Jugendclub New Way

Zielgruppe
Das new way steht allen Mädchen und Jungen zwischen 11 und 18 Jahren offen. Besonders die Jugendlichen aus dem Umfeld, also diejenigen, die in der Nähe Wohnen oder zur Schule gehen, können hier ihre Freizeit gestalten.

Niedrigschwelligkeit
Das new way ist eine niedrigschwellige Einrichtung. Das heißt, es gibt – einmal abgesehen vom Alter – keine weiteren Voraussetzungen oder Bedingungen, um ins new way zu kommen oder bei den Angeboten mit zu machen.

Offene Jugendarbeit
Das new way ist ein Ort, an dem sich Kinder- und Jugendliche unterschiedlichen Alters und sozialer Herkünfte begegnen, einander kennenlernen und voneinander Lernen können. In entspannter Atmosphäre können die Besucherinnen und Besucher hier ihre Jugend verbringen und eine unvergessliche Zeit erleben.

Offener Bereich
Der sogenannte Offene Bereich, kurz OB genannt, ist das Herzstück des new way.Der OB heißt so, weil er immer für alle offen ist. Hier können die Besucher/innen Billard, Kicker, Darts oder Gesellschaftsspiele spielen, Musik hören, Chillen, oder auch mal etwas Essen oder Trinken. Sogar Bücher lesen kann man hier.

Angebote
Angebote sind geplante Freizeitaktivitäten, die nur zu bestimmten Zeiten im new way stattfinden. Die aktuellen Angebote und Angebotszeiten stehen jeweils im Wochenplan. ( ’reinschauen lohnt sich!) Die Angebote können ganz verschieden sein: So gibt es einmalige Aktionen, wie z.B. Ausflüge oder auch regelmäßige Angebote wie Fußball oder Streetdance. Mitmachen kann jede und jeder, denn fast alle Angebote sind kostenlos.

Beteiligungsbüro
Im new way ist eines von insgesamt acht Beteiligungsbüros im Bezirk Mitte entstanden. Das new way unterstützt Kinder- und Jugendliche unter 18 Jahren bei Bürgerbeteiligungsmaßnahmen im Sozialraum und verfügt über die nötigen Materialien und Kompetenzen, um jugendgerecht beteiligen zu können. Anwohner/innen können sich Rat zum Thema Beteiligung holen und werden gegebenenfalls weitervermittelt.

Träger
Die Stiftung Sozialpädagogisches Institut „Walter May“, kurz genannt: Stiftung SPI, ist Träger des new way. Die Mitarbeiter/innen des new way sind von der Stiftung SPI angestellt. Viele weitere Soziale Projekte in ganz Berlin sind auch in Trägerschaft der Stiftung SPI. Mehr auf der SPI Homepage…

Mitarbeiter/innen
Die Mitarbeiterinnen und Mitarbeiter nehmen sich Zeit für die Bedürfnisse und Wünsche der Jugendlichen, und sorgen dafür, dass der Laden läuft.

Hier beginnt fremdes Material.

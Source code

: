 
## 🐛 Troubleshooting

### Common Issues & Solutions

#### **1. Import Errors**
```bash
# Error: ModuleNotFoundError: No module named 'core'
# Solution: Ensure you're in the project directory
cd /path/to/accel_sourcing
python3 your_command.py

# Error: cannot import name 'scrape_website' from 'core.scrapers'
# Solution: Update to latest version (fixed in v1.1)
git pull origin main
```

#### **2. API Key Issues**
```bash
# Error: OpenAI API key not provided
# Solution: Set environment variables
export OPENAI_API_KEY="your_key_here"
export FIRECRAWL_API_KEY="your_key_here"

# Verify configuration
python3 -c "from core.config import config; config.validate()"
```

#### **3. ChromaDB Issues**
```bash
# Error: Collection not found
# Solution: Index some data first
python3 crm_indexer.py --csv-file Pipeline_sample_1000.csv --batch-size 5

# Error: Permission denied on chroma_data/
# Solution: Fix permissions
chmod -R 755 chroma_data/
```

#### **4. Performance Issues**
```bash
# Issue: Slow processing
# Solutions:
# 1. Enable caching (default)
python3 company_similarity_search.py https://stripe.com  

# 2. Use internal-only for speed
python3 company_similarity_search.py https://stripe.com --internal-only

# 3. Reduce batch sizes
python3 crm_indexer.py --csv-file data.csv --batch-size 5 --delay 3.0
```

Carsten Essing (Pädagogische Leitung)
Nina Skuballa (Erzieherin)
Sarah Richter (Kunst / Kreativ)
Daniel Heppelter (Musik)
Kerstin Richter (Gesamtleitung)

Geschichte
Das new way hat eine lange Geschichte. Gegründet wurde es vor fast 20 Jahren von einer kleinen Gruppe Hausbesetzer. Damals noch in der Auguststrasse unter dem Namen „No way, Alta“. Mit den Jahren hatte der Jugendclub viele Namen und mindestens drei verschiedene Standorte. Seit November 2008 ist das new way in einem Gebäude der Hemingway-Schule untergebracht.

Finanzierung
Das Projekt wird maßgeblich durch Zuwendungsförderung vom Bezirksamt Mitte von Berlin finanziert. Die Räume, in denen sich das new way befindet, sind vom Jugendamt angemietet und werdem dem new way zur Verfügung gestellt.

Rechtliche Grundlage
Die Arbeit des new way beruht auf § 11 SGB VIII. Dieser Paragraph ist die Grundlage für die offene Jugendarbeit.

Kooperationen und Gremien
Mit der Hemingway-Schule wurde eine Kooperationsvereinbarung über die Zusammenarbeit beschlossen. Darüber hinaus ist das new way in mehreren Fach- und regionalen Arbeitsgemeinschaften im Bezirk Mitte vertreten. Außerdem besteht ein enger Kontakt zu der reinickendorfer Jugendeinrichtung BDP Luke.

Qualitätssicherung
Das new way arbeitet nach dem QM – Handbuch der Berliner Jugendfreizeiteinrichtungen. Das new way ist an das QM – System der Stiftung SPI angeschlossen, welches auf den Prinzipien der DIN EN ISO 9001:2000 basiert.